Pick the lines holding the string "still" out of the records and copy them.
%%
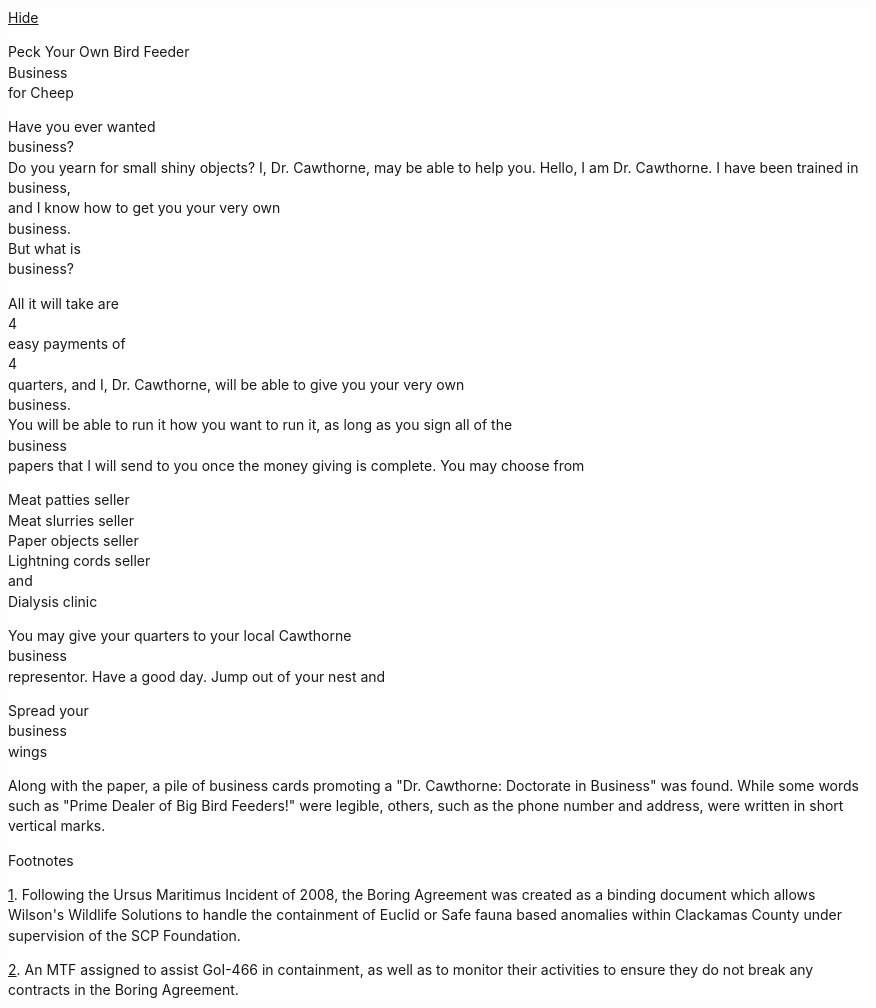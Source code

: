 [Hide](javascript:;)

Peck Your Own Bird Feeder  
Business  
for Cheep

  
Have you ever wanted  
business?  
Do you yearn for small shiny objects? I, Dr. Cawthorne, may be able to help you. Hello, I am Dr. Cawthorne. I have been trained in  
business,  
and I know how to get you your very own  
business.  
But what is  
business?

All it will take are  
4  
easy payments of  
4  
quarters, and I, Dr. Cawthorne, will be able to give you your very own  
business.  
You will be able to run it how you want to run it, as long as you sign all of the  
business  
papers that I will send to you once the money giving is complete. You may choose from

Meat patties seller  
Meat slurries seller  
Paper objects seller  
Lightning cords seller  
and  
Dialysis clinic

You may give your quarters to your local Cawthorne  
business  
representor. Have a good day. Jump out of your nest and  

Spread your  
business  
wings

Along with the paper, a pile of business cards promoting a "Dr. Cawthorne: Doctorate in Business" was found. While some words such as "Prime Dealer of Big Bird Feeders!" were legible, others, such as the phone number and address, were written in short vertical marks.

Footnotes

[1](javascript:;). Following the Ursus Maritimus Incident of 2008, the Boring Agreement was created as a binding document which allows Wilson's Wildlife Solutions to handle the containment of Euclid or Safe fauna based anomalies within Clackamas County under supervision of the SCP Foundation.

[2](javascript:;). An MTF assigned to assist GoI-466 in containment, as well as to monitor their activities to ensure they do not break any contracts in the Boring Agreement.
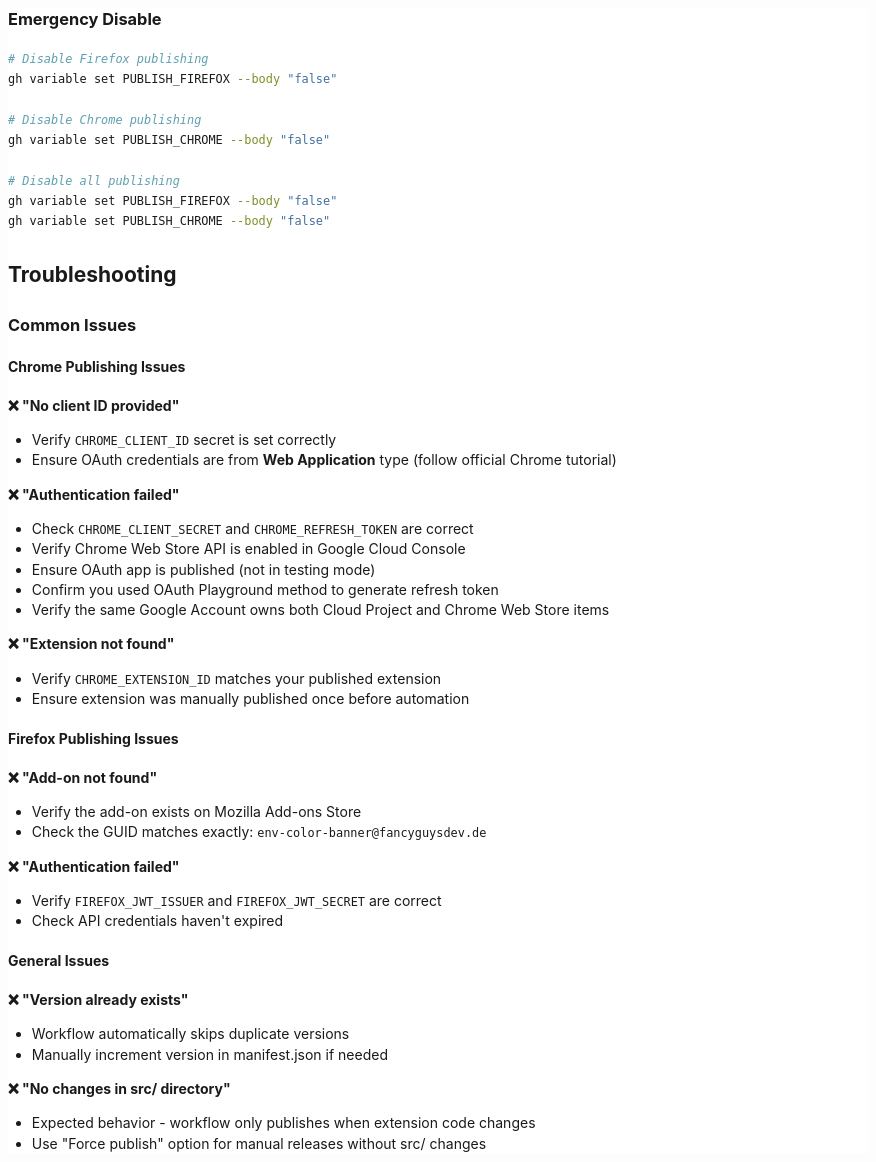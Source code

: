 ### Emergency Disable
```bash
# Disable Firefox publishing
gh variable set PUBLISH_FIREFOX --body "false"

# Disable Chrome publishing  
gh variable set PUBLISH_CHROME --body "false"

# Disable all publishing
gh variable set PUBLISH_FIREFOX --body "false"
gh variable set PUBLISH_CHROME --body "false"
```

## Troubleshooting

### Common Issues

#### Chrome Publishing Issues

**❌ "No client ID provided"**
- Verify `CHROME_CLIENT_ID` secret is set correctly
- Ensure OAuth credentials are from **Web Application** type (follow official Chrome tutorial)

**❌ "Authentication failed"**
- Check `CHROME_CLIENT_SECRET` and `CHROME_REFRESH_TOKEN` are correct
- Verify Chrome Web Store API is enabled in Google Cloud Console
- Ensure OAuth app is published (not in testing mode)
- Confirm you used OAuth Playground method to generate refresh token
- Verify the same Google Account owns both Cloud Project and Chrome Web Store items

**❌ "Extension not found"**
- Verify `CHROME_EXTENSION_ID` matches your published extension
- Ensure extension was manually published once before automation

#### Firefox Publishing Issues

**❌ "Add-on not found"**
- Verify the add-on exists on Mozilla Add-ons Store
- Check the GUID matches exactly: `env-color-banner@fancyguysdev.de`

**❌ "Authentication failed"** 
- Verify `FIREFOX_JWT_ISSUER` and `FIREFOX_JWT_SECRET` are correct
- Check API credentials haven't expired

#### General Issues

**❌ "Version already exists"**
- Workflow automatically skips duplicate versions
- Manually increment version in manifest.json if needed

**❌ "No changes in src/ directory"**
- Expected behavior - workflow only publishes when extension code changes
- Use "Force publish" option for manual releases without src/ changes
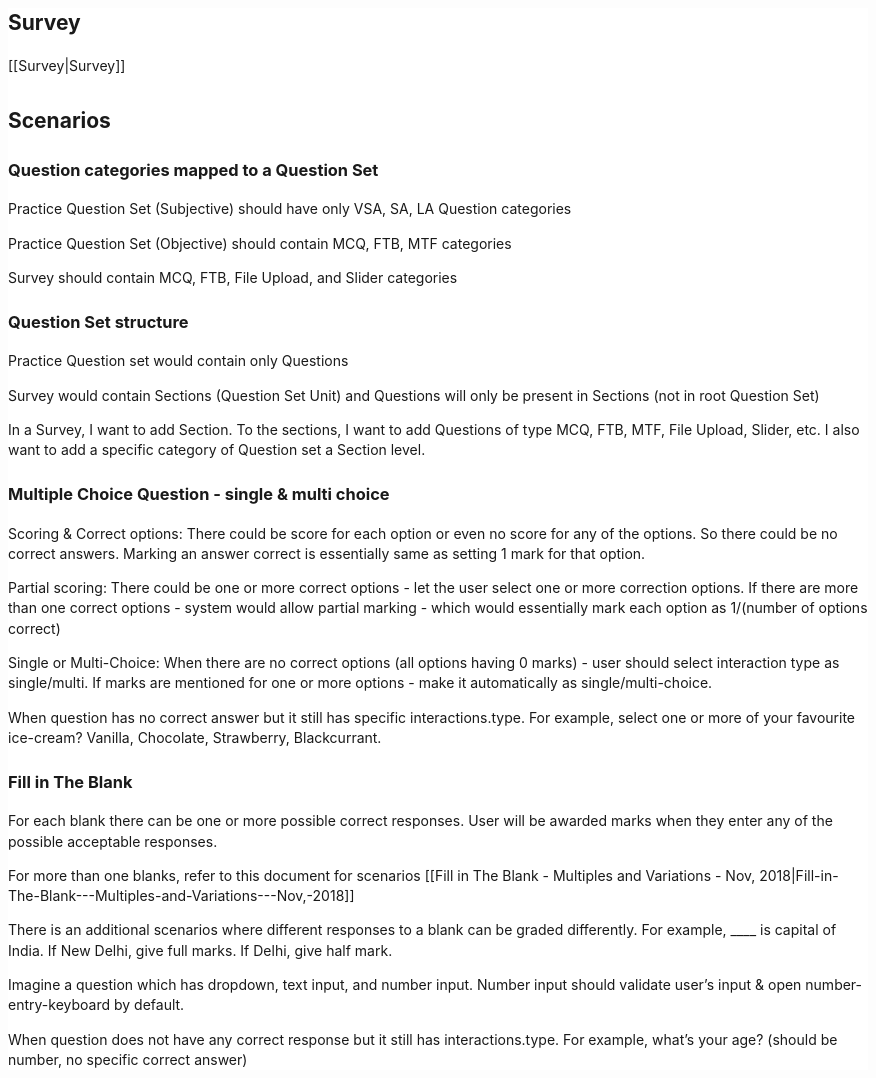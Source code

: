 ## Survey

\[\[Survey|Survey]]

## Scenarios

### Question categories mapped to a Question Set

Practice Question Set (Subjective) should have only VSA, SA, LA Question categories

Practice Question Set (Objective) should contain MCQ, FTB, MTF categories

Survey should contain MCQ, FTB, File Upload, and Slider categories

### Question Set structure

Practice Question set would contain only Questions

Survey would contain Sections (Question Set Unit) and Questions will only be present in Sections (not in root Question Set)

In a Survey, I want to add Section. To the sections, I want to add Questions of type MCQ, FTB, MTF, File Upload, Slider, etc. I also want to add a specific category of Question set a Section level.

### Multiple Choice Question - single & multi choice

Scoring & Correct options: There could be score for each option or even no score for any of the options. So there could be no correct answers. Marking an answer correct is essentially same as setting 1 mark for that option.

Partial scoring: There could be one or more correct options - let the user select one or more correction options. If there are more than one correct options - system would allow partial marking - which would essentially mark each option as 1/(number of options correct)

Single or Multi-Choice: When there are no correct options (all options having 0 marks) - user should select interaction type as single/multi. If marks are mentioned for one or more options - make it automatically as single/multi-choice.

When question has no correct answer but it still has specific interactions.type. For example, select one or more of your favourite ice-cream? Vanilla, Chocolate, Strawberry, Blackcurrant.

### Fill in The Blank

For each blank there can be one or more possible correct responses. User will be awarded marks when they enter any of the possible acceptable responses.

For more than one blanks, refer to this document for scenarios \[\[Fill in The Blank - Multiples and Variations - Nov, 2018|Fill-in-The-Blank---Multiples-and-Variations---Nov,-2018]]

There is an additional scenarios where different responses to a blank can be graded differently. For example, \_\_\_\_ is capital of India. If New Delhi, give full marks. If Delhi, give half mark.

Imagine a question which has dropdown, text input, and number input. Number input should validate user’s input & open number-entry-keyboard by default.

When question does not have any correct response but it still has interactions.type. For example, what’s your age? (should be number, no specific correct answer)
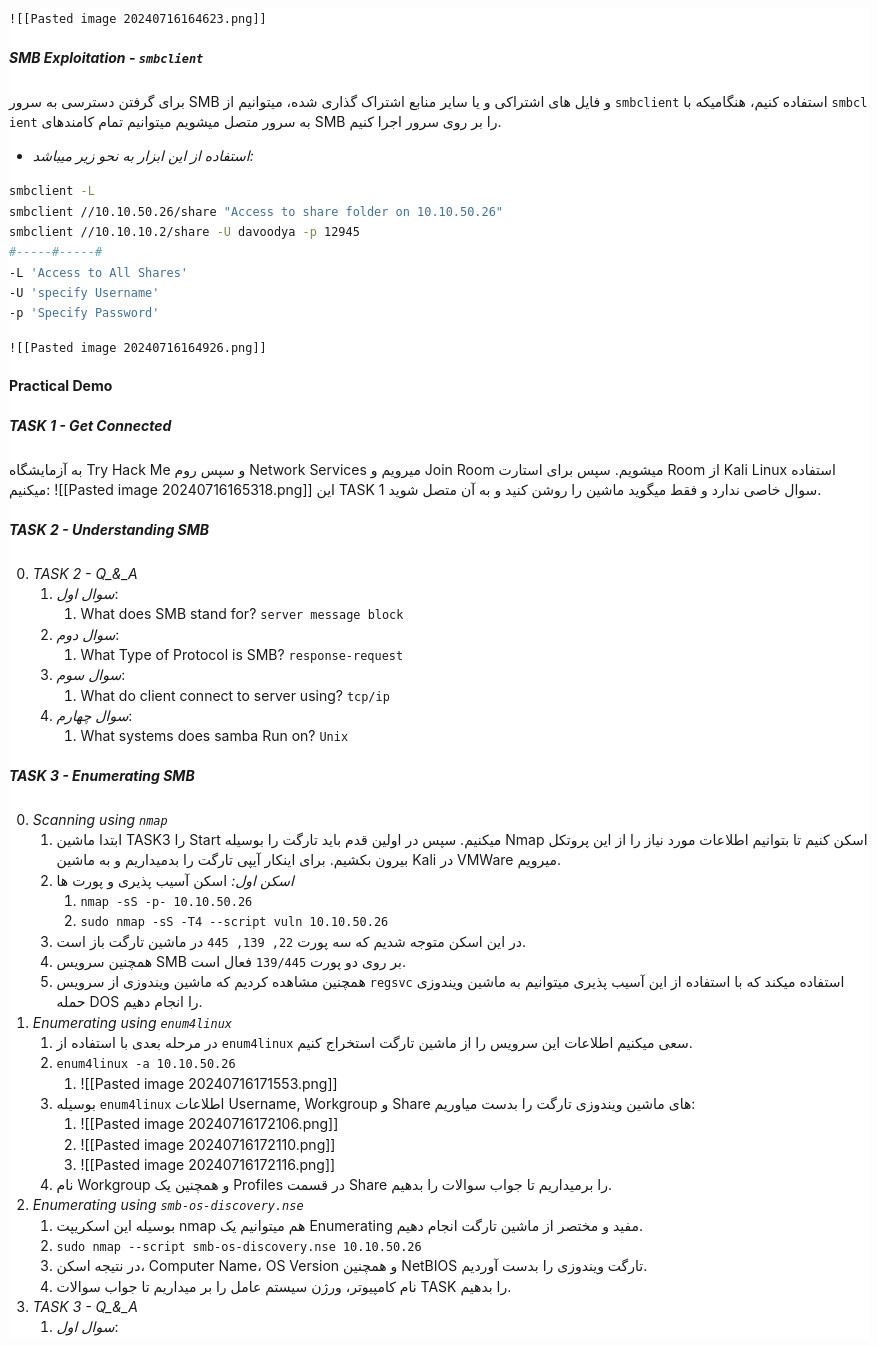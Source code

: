 	![[Pasted image 20240716164623.png]]
##### SMB Exploitation - `smbclient`
برای گرفتن دسترسی به سرور SMB و فایل های اشتراکی و یا سایر منابع اشتراک گذاری شده، میتوانیم از `smbclient` استفاده کنیم، هنگامیکه با `smbclient` به سرور متصل میشویم میتوانیم تمام کامندهای SMB را بر روی سرور اجرا کنیم.
- *استفاده از این ابزار به نحو زیر میباشد:*
```sh
smbclient -L 
smbclient //10.10.50.26/share "Access to share folder on 10.10.50.26"
smbclient //10.10.10.2/share -U davoodya -p 12945
#-----#-----#
-L 'Access to All Shares'
-U 'specify Username'
-p 'Specify Password'
```
	![[Pasted image 20240716164926.png]]
#### Practical Demo
##### TASK 1 - Get Connected
به آزمایشگاه Try Hack Me و سپس روم Network Services میرویم و Join Room میشویم. سپس برای استارت Room از Kali Linux استفاده میکنیم:
	![[Pasted image 20240716165318.png]]
این TASK 1 سوال خاصی ندارد و فقط میگوید ماشین را روشن کنید و به آن متصل شوید.
##### TASK 2 - Understanding SMB
0. *TASK 2 - Q_&_A*
	1. *سوال اول*:
		1. What does SMB stand for? `server message block`
	2. *سوال دوم*:
		1. What Type of Protocol is SMB? `response-request`
	3. *سوال سوم*:
		1. What do client connect to server using? `tcp/ip`
	4. *سوال چهارم*:
		1. What systems does samba Run on? `Unix`
##### TASK 3 - Enumerating SMB
0. *Scanning using `nmap`*
	1. ابتدا ماشین TASK3 را Start میکنیم. سپس در اولین قدم باید تارگت را بوسیله Nmap اسکن کنیم تا بتوانیم اطلاعات مورد نیاز را از این پروتکل بیرون بکشیم. برای اینکار آیپی تارگت را بدمیداریم و به ماشین Kali در VMWare میرویم.
	2. *اسکن اول:* اسکن آسیب پذیری و پورت ها
		1. `nmap -sS -p- 10.10.50.26`
		2. `sudo nmap -sS -T4 --script vuln 10.10.50.26`
	3. در این اسکن متوجه شدیم که سه پورت `22, 139, 445` در ماشین تارگت باز است.
	4. همچنین سرویس SMB بر روی دو پورت `139/445` فعال است.
	5. همچنین مشاهده کردیم که ماشین ویندوزی از سرویس `regsvc` استفاده میکند که با استفاده از این آسیب پذیری میتوانیم به ماشین ویندوزی حمله DOS را انجام دهیم.
1. *Enumerating using `enum4linux`*
	1. در مرحله بعدی با استفاده از `enum4linux` سعی میکنیم اطلاعات این سرویس را از ماشین تارگت استخراج کنیم.
	2. `enum4linux -a 10.10.50.26`
		1. ![[Pasted image 20240716171553.png]]
	3. بوسیله `enum4linux` اطلاعات Username, Workgroup و Share های ماشین ویندوزی تارگت را بدست میاوریم:
		1. ![[Pasted image 20240716172106.png]]
		2. ![[Pasted image 20240716172110.png]]
		3. ![[Pasted image 20240716172116.png]]
	4. نام Workgroup و همچنین یک Profiles در قسمت Share را برمیداریم تا جواب سوالات را بدهیم.
2. *Enumerating using `smb-os-discovery.nse`*
	1. بوسیله این اسکریپت nmap هم میتوانیم یک Enumerating مفید و مختصر از ماشین تارگت انجام دهیم.
	2. `sudo nmap --script smb-os-discovery.nse 10.10.50.26`
	3. در نتیجه اسکن، Computer Name، OS Version و همچنین NetBIOS تارگت ویندوزی را بدست آوردیم.
	4. نام کامپیوتر، ورژن سیستم عامل را بر میداریم تا جواب سوالات TASK را بدهیم.
3. *TASK 3 - Q_&_A*
	1. *سوال اول*:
%%
# Reply to the task:
When question has no correct answer but it still has specific interactions.type. For example, select one or more of your favourite ice-cream? Vanilla, Chocolate, Strawberry, Blackcurrant.
When question does not have any correct response but it still has interactions.type. For example, what’s your age? (should be number, no specific correct answer)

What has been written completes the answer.